Ben and his friends head for the sewers and plan their assault on mankind. This involves being thrown through the air by invisible animal trainers, so that they land onscreen and scare hell out of sewer workers. Everyone knows this is nonsense. If Art Carney could go down in the sewers day after day and fearlessly face alligators, what’s a few rats?
Doesn’t matter, though. This isn’t a thriller but a geek movie. In a thriller, we’re supposed to be scared by some awesome menace to mankind—the Green Blob maybe, or Bigfoot, or the Invincible Squid and his implacable enemy, red wine sauce. But in a geek movie, the whole idea is to be disgusted because the actors have rats all over them.
You know what a geek is, or at least you do if you grew up near a county fairgrounds like I did. He’s the guy who bites the head off a living chicken. I used to hate the geek show, but I sat through it manfully because that was a test of your courage. If you passed it, you got to pay the extra quarter and see the lady who was tattooed all over. Also the Half-Man, Half-Woman, who, to my intense disappointment, turned out to be the wrong half of each.
Besieged
(Directed by Bernardo Bertolucci; starring Thandie Newton, David Thewlis; 1999)
Bernardo Bertolucci’s Besieged is a movie about whether two people with nothing in common, who have no meaningful conversations, will have sex—even if that means dismissing everything we have learned about the woman. It is also about whether we will see her breasts. How can a director of such sophistication, in a film of such stylistic grace, tell such a shallow and evasive story?
But wait. The film also involves race, politics, and culture, and reduces them all to convenient plot points. The social values in this movie would not have been surprising in a film made forty years ago, but to see them seriously proposed today is astonishing. In a hasty moment I described the film as “racist,” but it is not that so much as thoughtless, and lacking in all empathy for its African characters, whose real feelings are at the mercy of the plot’s sexual desires.

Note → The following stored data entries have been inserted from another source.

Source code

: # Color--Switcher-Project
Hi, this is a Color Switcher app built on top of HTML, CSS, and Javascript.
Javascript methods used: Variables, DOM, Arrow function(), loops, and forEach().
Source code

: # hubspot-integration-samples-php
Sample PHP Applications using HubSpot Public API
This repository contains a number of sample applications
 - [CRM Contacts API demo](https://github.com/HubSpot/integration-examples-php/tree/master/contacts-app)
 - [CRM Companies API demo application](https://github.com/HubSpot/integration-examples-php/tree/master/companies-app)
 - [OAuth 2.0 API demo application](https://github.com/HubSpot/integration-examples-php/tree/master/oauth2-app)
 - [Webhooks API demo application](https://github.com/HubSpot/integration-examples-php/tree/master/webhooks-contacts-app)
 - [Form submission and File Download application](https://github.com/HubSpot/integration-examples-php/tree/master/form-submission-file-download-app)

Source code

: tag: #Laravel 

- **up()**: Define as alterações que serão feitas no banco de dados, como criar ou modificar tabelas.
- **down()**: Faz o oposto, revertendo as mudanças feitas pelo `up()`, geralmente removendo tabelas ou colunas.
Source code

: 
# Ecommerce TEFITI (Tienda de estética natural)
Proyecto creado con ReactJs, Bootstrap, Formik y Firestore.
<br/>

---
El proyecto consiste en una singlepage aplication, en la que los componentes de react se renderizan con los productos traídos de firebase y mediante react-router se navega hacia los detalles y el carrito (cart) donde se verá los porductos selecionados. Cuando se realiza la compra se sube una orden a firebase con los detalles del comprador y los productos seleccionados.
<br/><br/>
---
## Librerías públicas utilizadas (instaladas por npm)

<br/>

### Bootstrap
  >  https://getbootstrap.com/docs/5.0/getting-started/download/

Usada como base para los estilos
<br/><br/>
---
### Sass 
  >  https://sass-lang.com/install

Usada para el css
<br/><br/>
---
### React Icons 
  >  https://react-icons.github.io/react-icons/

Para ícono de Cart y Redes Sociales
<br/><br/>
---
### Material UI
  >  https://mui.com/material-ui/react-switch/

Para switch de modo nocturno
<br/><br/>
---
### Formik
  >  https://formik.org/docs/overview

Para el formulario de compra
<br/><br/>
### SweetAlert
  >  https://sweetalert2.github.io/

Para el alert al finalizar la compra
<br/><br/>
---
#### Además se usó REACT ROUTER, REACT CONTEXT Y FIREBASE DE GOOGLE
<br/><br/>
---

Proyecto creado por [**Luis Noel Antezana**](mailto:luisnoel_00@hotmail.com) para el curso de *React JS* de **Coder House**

The film opens in Africa, with an old singer chanting a dirge under a tree. We see crippled children. A teacher in a schoolroom tries to lead his students, but troops burst in and drag him away. The young African woman Shandurai (Thandie Newton) sees this. The teacher is her husband. She wets herself. So much for the setup. The husband will never be given any weight or dimension.

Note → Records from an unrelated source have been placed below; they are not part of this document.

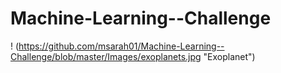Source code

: # Machine-Learning--Challenge
! (https://github.com/msarah01/Machine-Learning--Challenge/blob/master/Images/exoplanets.jpg "Exoplanet")
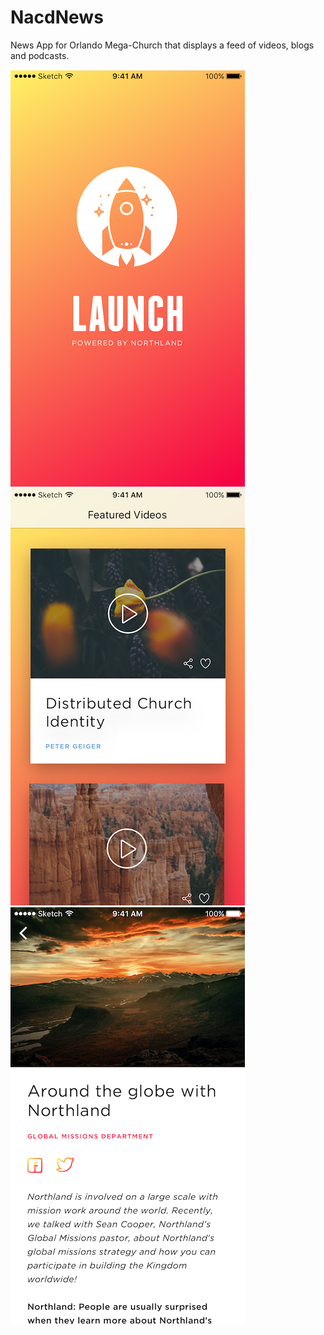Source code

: # NacdNews

News App for Orlando Mega-Church that displays a feed of videos, blogs and podcasts.

![Home](https://github.com/wiseguy16/NacdNews/blob/master/HomeScreen2.PNG)
![FeturedVideos](https://github.com/wiseguy16/NacdNews/blob/master/FeaturedVideos2.PNG)
![BlogDetail](https://github.com/wiseguy16/NacdNews/blob/master/BlogDetail2.PNG)
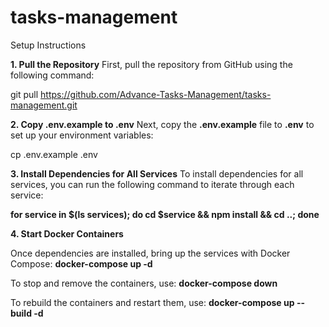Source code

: # tasks-management

Setup Instructions

**1. Pull the Repository**
First, pull the repository from GitHub using the following command:

git pull https://github.com/Advance-Tasks-Management/tasks-management.git


**2. Copy .env.example to .env**
Next, copy the **.env.example** file to **.env** to set up your environment variables:

cp .env.example .env


**3. Install Dependencies for All Services**
To install dependencies for all services, you can run the following command to iterate through each service:

**for service in $(ls services); do cd $service && npm install && cd ..; done**


**4. Start Docker Containers**

Once dependencies are installed, bring up the services with Docker Compose:
**docker-compose up -d**

To stop and remove the containers, use:
**docker-compose down**

To rebuild the containers and restart them, use:
**docker-compose up --build -d**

Cut to Rome, where Shandurai is a medical student, employed as a maid in the house of Mr. Kinsky (David Thewlis). He will always remain “Mr. Kinsky” to her, even in a love note. He is a sardonic genius who plays beautifully upon the piano, and occupies a vast apartment given him by his aunt and hung with rich tapestries and works of art. Given the size and location of the apartment she was a very rich aunt indeed. The maid’s quarters are spacious enough for a boutique, and Mr. Kinsky’s rooms are reached by a spiral staircase to three or four levels.
Thandie Newton is a beautiful woman. She is photographed by Bertolucci in ways that make her beauty the subject of the shots. There’s a soft-core undertone here: She does housework, the upper curves of her breasts swelling above her blouse. Little wisps of sweaty hair fall down in front of those wonderful eyes. There is a montage where she vacuums and Mr. Kinsky plays—a duet for piano and Hoover.
It is a big house for two people, very silent, and they move around it like stalkers. One day she drops a cleaning rag down the spiral staircase and it lands on Mr. Kinsky’s head. He looks up. She looks down. Mr. Kinsky decides he loves her. There is a struggle. “Marry me! I’ll do anything to make you love me!” She throws him a curve: “You get my husband out of jail!”